> _INSTRUCTIONS TO FOLLOW_
Starting at the line with "# Screenshots", retype each line exactly up to and including the final line of the records below.

[DATASET EXTRACT — start]

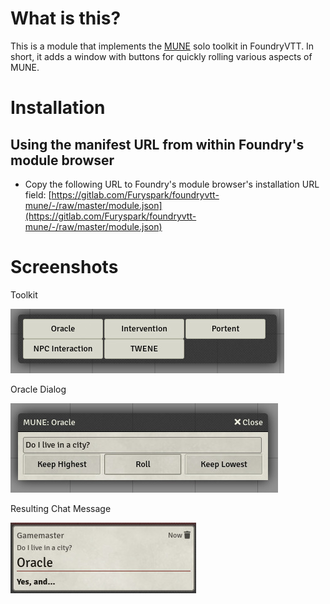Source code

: # What is this?

This is a module that implements the [MUNE](https://homebrewery.naturalcrit.com/share/rkmo0t9k4Q) solo toolkit in FoundryVTT. In short, it adds a window with buttons for quickly rolling various aspects of MUNE.

# Installation

## Using the manifest URL from within Foundry's module browser

- Copy the following URL to Foundry's module browser's installation URL field: [https://gitlab.com/Furyspark/foundryvtt-mune/-/raw/master/module.json](https://gitlab.com/Furyspark/foundryvtt-mune/-/raw/master/module.json)

# Screenshots

Toolkit

![Toolkit](./doc/img/toolkit.jpg)

Oracle Dialog

![Oracle Dialog](./doc/img/example_oracle.jpg)

Resulting Chat Message

![Oracle Chat](./doc/img/example_oracle_chat.jpg)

[DATASET EXTRACT — finish]

> _ANSWER_
# Screenshots

Toolkit

![Toolkit](./doc/img/toolkit.jpg)

Oracle Dialog

![Oracle Dialog](./doc/img/example_oracle.jpg)

Resulting Chat Message

![Oracle Chat](./doc/img/example_oracle_chat.jpg)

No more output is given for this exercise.